[Opening Data for review section]
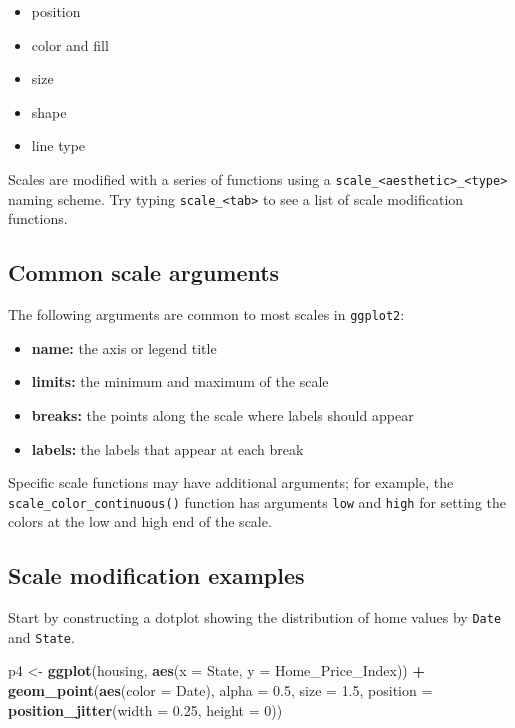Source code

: \documentclass[]{book}
\newenvironment{Shaded}{\begin{snugshade}}{\end{snugshade}}
\newcommand{\KeywordTok}[1]{\textcolor[rgb]{0.13,0.29,0.53}{\textbf{#1}}}
\newcommand{\DataTypeTok}[1]{\textcolor[rgb]{0.13,0.29,0.53}{#1}}
\newcommand{\DecValTok}[1]{\textcolor[rgb]{0.00,0.00,0.81}{#1}}
\newcommand{\FloatTok}[1]{\textcolor[rgb]{0.00,0.00,0.81}{#1}}
\newcommand{\StringTok}[1]{\textcolor[rgb]{0.31,0.60,0.02}{#1}}
\newcommand{\OperatorTok}[1]{\textcolor[rgb]{0.81,0.36,0.00}{\textbf{#1}}}
\newcommand{\NormalTok}[1]{#1}
\providecommand{\tightlist}{%
  \setlength{\itemsep}{0pt}\setlength{\parskip}{0pt}}
\begin{document}
\begin{itemize}
\tightlist
\item
  position
\item
  color and fill
\item
  size
\item
  shape
\item
  line type
\end{itemize}

Scales are modified with a series of functions using a
\texttt{scale\_\textless{}aesthetic\textgreater{}\_\textless{}type\textgreater{}}
naming scheme. Try typing \texttt{scale\_\textless{}tab\textgreater{}}
to see a list of scale modification functions.

\subsection{Common scale arguments}\label{common-scale-arguments}

The following arguments are common to most scales in \texttt{ggplot2}:

\begin{itemize}
\tightlist
\item
  \textbf{name:} the axis or legend title
\item
  \textbf{limits:} the minimum and maximum of the scale
\item
  \textbf{breaks:} the points along the scale where labels should appear
\item
  \textbf{labels:} the labels that appear at each break
\end{itemize}

Specific scale functions may have additional arguments; for example, the
\texttt{scale\_color\_continuous()} function has arguments \texttt{low}
and \texttt{high} for setting the colors at the low and high end of the
scale.

\subsection{Scale modification
examples}\label{scale-modification-examples}

Start by constructing a dotplot showing the distribution of home values
by \texttt{Date} and \texttt{State}.

\begin{Shaded}
\begin{Highlighting}[]
\NormalTok{p4 <-}\StringTok{ }\KeywordTok{ggplot}\NormalTok{(housing, }\KeywordTok{aes}\NormalTok{(}\DataTypeTok{x =}\NormalTok{ State, }\DataTypeTok{y =}\NormalTok{ Home_Price_Index)) }\OperatorTok{+}\StringTok{ }
\StringTok{    }\KeywordTok{geom_point}\NormalTok{(}\KeywordTok{aes}\NormalTok{(}\DataTypeTok{color =}\NormalTok{ Date), }\DataTypeTok{alpha =} \FloatTok{0.5}\NormalTok{, }\DataTypeTok{size =} \FloatTok{1.5}\NormalTok{,}
               \DataTypeTok{position =} \KeywordTok{position_jitter}\NormalTok{(}\DataTypeTok{width =} \FloatTok{0.25}\NormalTok{, }\DataTypeTok{height =} \DecValTok{0}\NormalTok{))}
\end{Highlighting}
\end{Shaded}
\end{document}
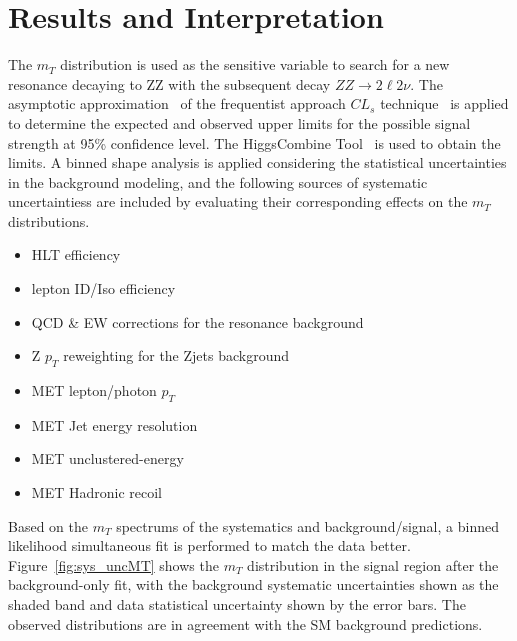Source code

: \section{Results and Interpretation}
The $m_T$ distribution is used as the sensitive variable to search for a new resonance decaying to ZZ with the subsequent decay $ZZ\rightarrow 2\ell 2\nu$. The asymptotic approximation~\cite{sys_cls0} of the frequentist approach $CL_s$ technique~\cite{sys_cls1,sys_cls2,sys_cls3} is applied to determine the expected and observed upper limits for the possible signal strength at 95\% confidence level. The HiggsCombine Tool~\cite{sys_higgscombinetool} is used to obtain the limits. A binned shape analysis is applied considering the statistical uncertainties in the background modeling, and the following sources of systematic uncertaintiess are included by evaluating their corresponding effects on the $m_T$ distributions.
\begin{itemize}
\item HLT efficiency
\item lepton ID/Iso efficiency
\item QCD \& EW corrections for the resonance background
\item Z $p_T$ reweighting for the Zjets background
\item MET lepton/photon $p_T$
\item MET Jet energy resolution
\item MET unclustered-energy
\item MET Hadronic recoil 
\end{itemize}

Based on the $m_T$ spectrums of the systematics and background/signal, a binned likelihood simultaneous fit is performed to match the data better. Figure~\ref{fig:sys_uncMT} shows the $m_T$ distribution in the signal region after the background-only fit, with the background systematic uncertainties shown as the shaded band and data statistical uncertainty shown by the error bars. The observed distributions are in agreement with the SM background predictions.

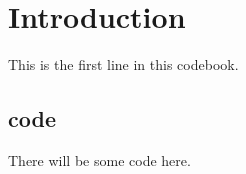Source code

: \documentclass[a4paper, 12pt]{article}
\begin{document}
\maketitle
\tableofcontents

\section{Introduction}
This is the first line in this codebook.
\subsection{code}
There will be some code here.
\end{document}
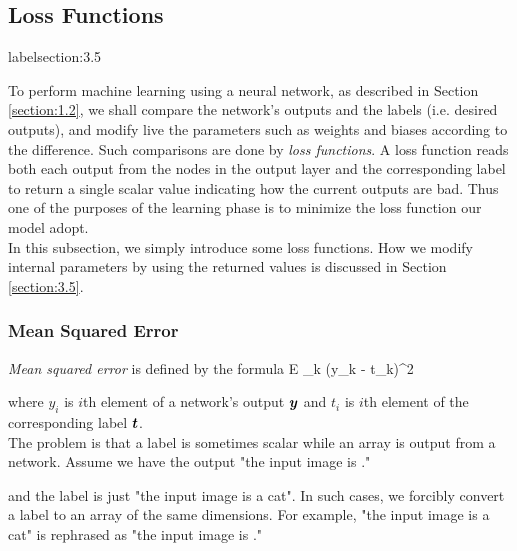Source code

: \documentclass{article}
\theoremstyle{definition}
\newcommand{\sect}[1]{Section \ref{section:#1}}
\begin{document}
\subsection{Loss Functions} label{section:3.5}

To perform machine learning using a neural network, as described in \sect{1.2}, we shall compare the network's outputs and the labels (i.e. desired outputs), and modify live the parameters such as weights and biases according to the difference. Such comparisons are done by {\it loss functions}. A loss function reads both each output from the nodes in the output layer and the corresponding label to return a single scalar value indicating how the current outputs are bad. Thus one of the purposes of the learning phase is to minimize the loss function our model adopt.\\

In this subsection, we simply introduce some loss functions. How we modify internal parameters by using the returned values is discussed in \sect{3.5}.

\subsubsection{Mean Squared Error} \label{section:3.3.1}

{\it Mean squared error} is defined by the formula
\begineq
E \equiv \half \sum _k (y_k - t_k)^2 
\edeq

where $y_i$ is $i$th element of a network's output $\bmy$ and $t_i$ is $i$th element of the corresponding label $\bmt$.\\

The problem is that a label is sometimes scalar while an array is output from a network. Assume we have the output "the input image is
\begineq
{}." \nonumber
\edeq

and the label is just "the input image is a cat". In such cases, we forcibly convert a label to an array of the same dimensions. For example, "the input image is a cat" is rephrased as "the input image is
\begineq
{}." \nonumber
\edeq
\end{document}
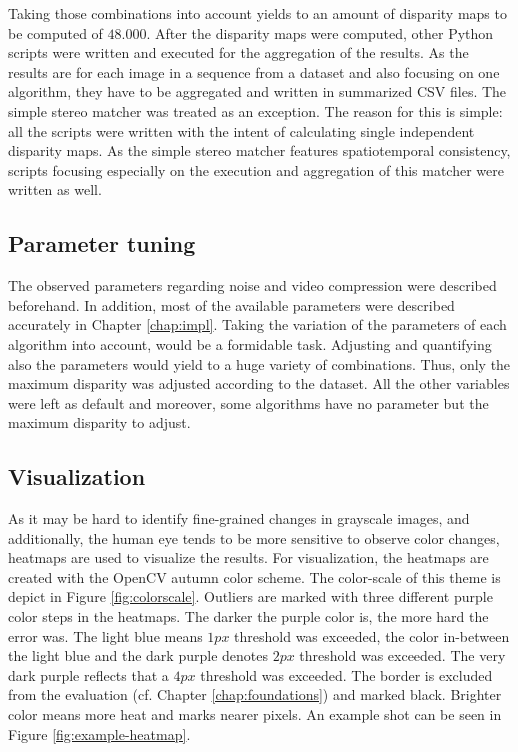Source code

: \newline\newline\noindent Taking those combinations into account yields to an amount of disparity maps to be computed of $48.000$.
After the disparity maps were computed, other Python scripts were written and executed for the aggregation of the results.
As the results are for each image in a sequence from a dataset and also focusing on one algorithm, they have to be aggregated and written in summarized CSV files.
The simple stereo matcher was treated as an exception.
The reason for this is simple: all the scripts were written with the intent of calculating single independent disparity maps.
As the simple stereo matcher features spatiotemporal consistency, scripts focusing especially on the execution and aggregation of this matcher were written as well.

\subsection*{Parameter tuning}

The observed parameters regarding noise and video compression were described beforehand.
In addition, most of the available parameters were described accurately in Chapter \ref{chap:impl}.
Taking the variation of the parameters of each algorithm into account, would be a formidable task.
Adjusting and quantifying also the parameters would yield to a huge variety of combinations.
Thus, only the maximum disparity was adjusted according to the dataset.
All the other variables were left as default and moreover, some algorithms have no parameter but the maximum disparity to adjust.

\subsection*{Visualization}

As it may be hard to identify fine-grained changes in grayscale images, and additionally, the human eye tends to be more sensitive to observe color changes, heatmaps are used to visualize the results.
For visualization, the heatmaps are created with the OpenCV autumn color scheme.
The color-scale of this theme is depict in Figure \ref{fig:colorscale}.
Outliers are marked with three different purple color steps in the heatmaps.
The darker the purple color is, the more hard the error was.
The light blue means $1px$ threshold was exceeded, the color in-between the light blue and the dark purple denotes $2px$ threshold was exceeded.
The very dark purple reflects that a $4px$ threshold was exceeded.
The border is excluded from the evaluation (cf. Chapter \ref{chap:foundations}) and marked black.
Brighter color means more heat and marks nearer pixels.
An example shot can be seen in Figure \ref{fig:example-heatmap}.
[Closing Data for review section]
Nothing but the lines from the first line of the data through the line with "Scales are modified" belongs in the answer, copied exactly and without pictures.

Worked solution
Source code

: \documentclass[]{book}
\newenvironment{Shaded}{\begin{snugshade}}{\end{snugshade}}
\newcommand{\KeywordTok}[1]{\textcolor[rgb]{0.13,0.29,0.53}{\textbf{#1}}}
\newcommand{\DataTypeTok}[1]{\textcolor[rgb]{0.13,0.29,0.53}{#1}}
\newcommand{\DecValTok}[1]{\textcolor[rgb]{0.00,0.00,0.81}{#1}}
\newcommand{\FloatTok}[1]{\textcolor[rgb]{0.00,0.00,0.81}{#1}}
\newcommand{\StringTok}[1]{\textcolor[rgb]{0.31,0.60,0.02}{#1}}
\newcommand{\OperatorTok}[1]{\textcolor[rgb]{0.81,0.36,0.00}{\textbf{#1}}}
\newcommand{\NormalTok}[1]{#1}
\providecommand{\tightlist}{%
  \setlength{\itemsep}{0pt}\setlength{\parskip}{0pt}}
\begin{document}
\begin{itemize}
\tightlist
\item
  position
\item
  color and fill
\item
  size
\item
  shape
\item
  line type
\end{itemize}

Scales are modified with a series of functions using a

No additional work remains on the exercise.